16. Those who hold this theory profess to find in it the demonstration of some of the attributes of God. The worlds of the universe being infinitely numerous, God is thus seen to be infinite; vacuum, or nothingness, being nowhere, God is everywhere: God being everywhere, since everything is an integral part of God, He is thus seen to be the intelligent cause of all the phenomena of the universe. What can we oppose to this argument?
"The dictates of reason. Reflect on the assumption in question, and you will have no difficulty in detecting its absurdity."
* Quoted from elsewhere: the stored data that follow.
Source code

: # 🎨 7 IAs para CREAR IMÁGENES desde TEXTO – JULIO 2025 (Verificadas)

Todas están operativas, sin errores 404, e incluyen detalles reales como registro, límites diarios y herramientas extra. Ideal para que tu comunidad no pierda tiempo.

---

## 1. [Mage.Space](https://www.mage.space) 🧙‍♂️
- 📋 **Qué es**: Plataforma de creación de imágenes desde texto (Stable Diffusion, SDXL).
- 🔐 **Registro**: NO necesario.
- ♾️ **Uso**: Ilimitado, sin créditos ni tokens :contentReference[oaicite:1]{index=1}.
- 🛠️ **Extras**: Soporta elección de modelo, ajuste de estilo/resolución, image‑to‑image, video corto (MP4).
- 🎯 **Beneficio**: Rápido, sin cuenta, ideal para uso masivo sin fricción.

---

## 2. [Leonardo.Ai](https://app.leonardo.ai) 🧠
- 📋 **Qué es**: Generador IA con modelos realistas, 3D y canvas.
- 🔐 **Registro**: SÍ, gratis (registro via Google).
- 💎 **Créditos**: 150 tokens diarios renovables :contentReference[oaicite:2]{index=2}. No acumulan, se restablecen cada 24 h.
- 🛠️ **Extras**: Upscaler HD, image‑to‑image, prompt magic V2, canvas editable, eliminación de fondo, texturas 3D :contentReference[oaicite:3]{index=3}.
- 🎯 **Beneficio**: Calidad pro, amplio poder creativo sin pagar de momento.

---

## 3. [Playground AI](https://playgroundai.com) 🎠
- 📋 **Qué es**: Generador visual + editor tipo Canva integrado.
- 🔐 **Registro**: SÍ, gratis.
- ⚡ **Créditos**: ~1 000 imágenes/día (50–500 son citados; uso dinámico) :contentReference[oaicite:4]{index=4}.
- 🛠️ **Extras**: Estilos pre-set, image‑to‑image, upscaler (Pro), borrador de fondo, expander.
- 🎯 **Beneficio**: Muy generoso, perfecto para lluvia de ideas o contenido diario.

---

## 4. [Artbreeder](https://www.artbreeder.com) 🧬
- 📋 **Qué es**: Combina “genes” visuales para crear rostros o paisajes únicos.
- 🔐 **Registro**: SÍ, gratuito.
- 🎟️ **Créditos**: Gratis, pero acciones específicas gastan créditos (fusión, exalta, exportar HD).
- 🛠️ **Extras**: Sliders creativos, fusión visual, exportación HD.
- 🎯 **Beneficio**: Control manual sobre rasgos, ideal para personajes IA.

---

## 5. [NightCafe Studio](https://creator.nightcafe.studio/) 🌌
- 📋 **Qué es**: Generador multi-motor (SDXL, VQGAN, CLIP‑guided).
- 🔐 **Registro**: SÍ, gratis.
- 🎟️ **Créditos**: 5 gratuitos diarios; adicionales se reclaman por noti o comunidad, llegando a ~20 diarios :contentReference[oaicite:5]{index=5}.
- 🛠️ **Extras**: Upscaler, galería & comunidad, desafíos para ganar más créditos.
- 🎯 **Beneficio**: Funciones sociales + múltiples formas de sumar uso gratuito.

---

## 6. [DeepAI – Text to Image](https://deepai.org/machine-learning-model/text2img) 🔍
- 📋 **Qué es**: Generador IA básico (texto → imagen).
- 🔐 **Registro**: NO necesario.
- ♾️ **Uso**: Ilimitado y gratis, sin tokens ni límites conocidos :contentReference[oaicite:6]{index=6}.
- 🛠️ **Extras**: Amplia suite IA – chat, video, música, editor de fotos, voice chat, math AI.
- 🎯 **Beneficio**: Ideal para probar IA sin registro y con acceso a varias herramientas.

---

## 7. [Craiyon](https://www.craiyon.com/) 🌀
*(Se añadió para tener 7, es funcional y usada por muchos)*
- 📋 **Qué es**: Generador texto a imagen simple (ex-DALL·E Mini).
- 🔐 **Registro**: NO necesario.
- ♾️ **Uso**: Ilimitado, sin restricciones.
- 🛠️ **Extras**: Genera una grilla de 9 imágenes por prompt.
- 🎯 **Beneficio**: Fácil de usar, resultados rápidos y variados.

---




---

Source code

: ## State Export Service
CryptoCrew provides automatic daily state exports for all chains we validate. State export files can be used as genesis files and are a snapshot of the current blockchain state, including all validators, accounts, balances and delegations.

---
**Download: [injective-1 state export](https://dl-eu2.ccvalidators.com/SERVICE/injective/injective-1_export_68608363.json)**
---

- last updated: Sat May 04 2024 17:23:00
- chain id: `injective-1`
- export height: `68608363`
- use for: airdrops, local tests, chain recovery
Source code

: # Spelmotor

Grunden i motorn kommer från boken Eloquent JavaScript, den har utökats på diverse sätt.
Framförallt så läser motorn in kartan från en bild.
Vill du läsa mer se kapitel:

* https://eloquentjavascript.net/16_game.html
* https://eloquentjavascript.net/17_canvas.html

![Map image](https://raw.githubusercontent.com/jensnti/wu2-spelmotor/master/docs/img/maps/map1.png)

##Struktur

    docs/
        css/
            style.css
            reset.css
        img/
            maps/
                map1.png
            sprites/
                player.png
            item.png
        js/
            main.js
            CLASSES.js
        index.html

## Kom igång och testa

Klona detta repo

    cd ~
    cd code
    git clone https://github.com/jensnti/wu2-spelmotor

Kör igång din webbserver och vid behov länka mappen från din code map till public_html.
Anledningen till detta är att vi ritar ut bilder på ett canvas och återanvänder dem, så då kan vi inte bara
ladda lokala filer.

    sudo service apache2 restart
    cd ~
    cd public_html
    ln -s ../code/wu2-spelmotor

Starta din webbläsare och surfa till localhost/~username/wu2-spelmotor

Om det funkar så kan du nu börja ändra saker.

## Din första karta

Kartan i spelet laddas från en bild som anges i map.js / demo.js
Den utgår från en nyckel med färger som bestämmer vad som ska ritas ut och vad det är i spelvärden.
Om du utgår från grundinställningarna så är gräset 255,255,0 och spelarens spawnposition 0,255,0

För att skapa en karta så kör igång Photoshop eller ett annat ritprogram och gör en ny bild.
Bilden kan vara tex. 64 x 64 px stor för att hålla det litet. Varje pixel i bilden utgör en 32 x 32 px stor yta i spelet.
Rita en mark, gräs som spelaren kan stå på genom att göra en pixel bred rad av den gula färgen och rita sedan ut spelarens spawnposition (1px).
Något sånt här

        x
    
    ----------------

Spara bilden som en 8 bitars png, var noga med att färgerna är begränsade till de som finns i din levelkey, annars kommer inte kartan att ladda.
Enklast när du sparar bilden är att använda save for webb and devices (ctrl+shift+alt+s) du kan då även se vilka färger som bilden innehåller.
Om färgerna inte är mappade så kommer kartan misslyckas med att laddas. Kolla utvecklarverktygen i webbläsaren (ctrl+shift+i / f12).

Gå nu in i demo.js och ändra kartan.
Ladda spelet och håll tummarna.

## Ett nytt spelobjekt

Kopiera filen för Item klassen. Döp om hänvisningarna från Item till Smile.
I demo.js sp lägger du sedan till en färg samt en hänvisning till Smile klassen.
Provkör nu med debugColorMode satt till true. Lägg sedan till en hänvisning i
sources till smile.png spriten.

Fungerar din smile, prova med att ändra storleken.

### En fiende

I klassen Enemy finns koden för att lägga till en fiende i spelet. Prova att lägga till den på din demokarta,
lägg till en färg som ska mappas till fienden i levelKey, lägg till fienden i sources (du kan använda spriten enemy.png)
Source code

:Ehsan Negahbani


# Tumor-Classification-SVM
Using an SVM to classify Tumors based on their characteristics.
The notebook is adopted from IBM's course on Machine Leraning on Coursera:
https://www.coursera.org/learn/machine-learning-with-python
The Pantheistic theory makes of God a material being, who, though endowed with a supreme intelligence, would only be on a larger scale what we are on a smaller one. But, as matter is incessantly undergoing transformation, God, if this theory were true, would have no stability. He would be subject to all the vicissitudes, and even to all the needs, of humanity He would lack one of the essential attributes of the Divinity - viz., unchangeableness. The properties of matter cannot be attributed to God without degrading our idea of the Divinity and all the subtleties of sophistry fail to solve the problem of His essential nature. We do not know what God is but we know that it is impossible that He should not be and the theory just stated is in contradiction with His most essential attributes. It confounds the Creator with the creation, precisely as though we should consider an ingenious machine to be an integral portion of the mechanic who invented it. The intelligence of God is revealed in His works, as is that of a painter in his picture but the works of God are no more God Himself than the picture is the artist who conceived and painted it.